Illuminating fundamental aspects of plant cell wall mechanics will lead to novel biological and engineering inspired strategies for application in the cotton and wood fiber industries and in developing novel plant-derived materials that are increasingly seen as environmentally friendly alternatives. The stiffness properties of cell wall polymers such as cellulose microfibrils and xyloglucans are known but the relationship between the composite structure of the wall and its effective stiffness remains poorly understood. Understanding this relationship is important to engineers using and designing plant-derived materials and to biologists studying plant growth. We have developed a software system to generate microfibril-xyloglucan networks resembling those found in cell walls.
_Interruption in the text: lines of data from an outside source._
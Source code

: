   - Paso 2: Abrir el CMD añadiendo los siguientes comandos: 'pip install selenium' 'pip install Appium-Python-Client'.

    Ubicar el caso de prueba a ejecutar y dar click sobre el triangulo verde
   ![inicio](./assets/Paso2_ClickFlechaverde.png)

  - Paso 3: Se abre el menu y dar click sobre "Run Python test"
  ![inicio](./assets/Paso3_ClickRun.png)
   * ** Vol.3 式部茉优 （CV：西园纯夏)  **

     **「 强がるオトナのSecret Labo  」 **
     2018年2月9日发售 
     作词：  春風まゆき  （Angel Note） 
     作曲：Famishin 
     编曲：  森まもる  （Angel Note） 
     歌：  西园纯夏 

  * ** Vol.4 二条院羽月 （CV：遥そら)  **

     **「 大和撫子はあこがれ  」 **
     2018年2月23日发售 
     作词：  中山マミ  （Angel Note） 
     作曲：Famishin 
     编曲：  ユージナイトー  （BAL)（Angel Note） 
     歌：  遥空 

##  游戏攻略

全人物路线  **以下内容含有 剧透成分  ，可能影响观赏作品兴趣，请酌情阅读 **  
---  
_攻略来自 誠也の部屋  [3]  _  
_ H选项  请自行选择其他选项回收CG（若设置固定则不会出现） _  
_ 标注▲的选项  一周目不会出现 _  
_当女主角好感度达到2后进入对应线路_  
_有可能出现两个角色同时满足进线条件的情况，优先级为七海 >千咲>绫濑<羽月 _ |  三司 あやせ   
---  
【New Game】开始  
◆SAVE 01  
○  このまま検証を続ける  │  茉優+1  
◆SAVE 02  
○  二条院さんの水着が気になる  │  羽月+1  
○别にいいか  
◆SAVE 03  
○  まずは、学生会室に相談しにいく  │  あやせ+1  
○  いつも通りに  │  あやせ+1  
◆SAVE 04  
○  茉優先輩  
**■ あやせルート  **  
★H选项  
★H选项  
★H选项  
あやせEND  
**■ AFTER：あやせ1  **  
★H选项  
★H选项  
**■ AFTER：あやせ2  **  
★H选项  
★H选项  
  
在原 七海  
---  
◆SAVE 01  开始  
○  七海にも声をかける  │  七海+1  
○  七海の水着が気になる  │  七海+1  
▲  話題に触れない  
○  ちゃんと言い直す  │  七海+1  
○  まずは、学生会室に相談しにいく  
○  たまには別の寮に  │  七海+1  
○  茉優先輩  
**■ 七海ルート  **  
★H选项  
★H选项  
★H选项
Finite element analysis was implemented to predict the effective Young's modulus of varying sizes of the microfibril-xyloglucan network. Results from the finite element models show that the network's effective moduli of the cell walls having microfibrils parallel to applied loadings are relatively high (-90-215MPa) compared with those of the walls having randomly oriented microfibrils (-20-47MPa). The walls having microfibrils parallel to each other but perpendicular to applied loadings have lowest stiffness (-17-118kPa). The Young's moduli are significantly lower than those of its constituent polymers and generally in agreement with experimentally measured values.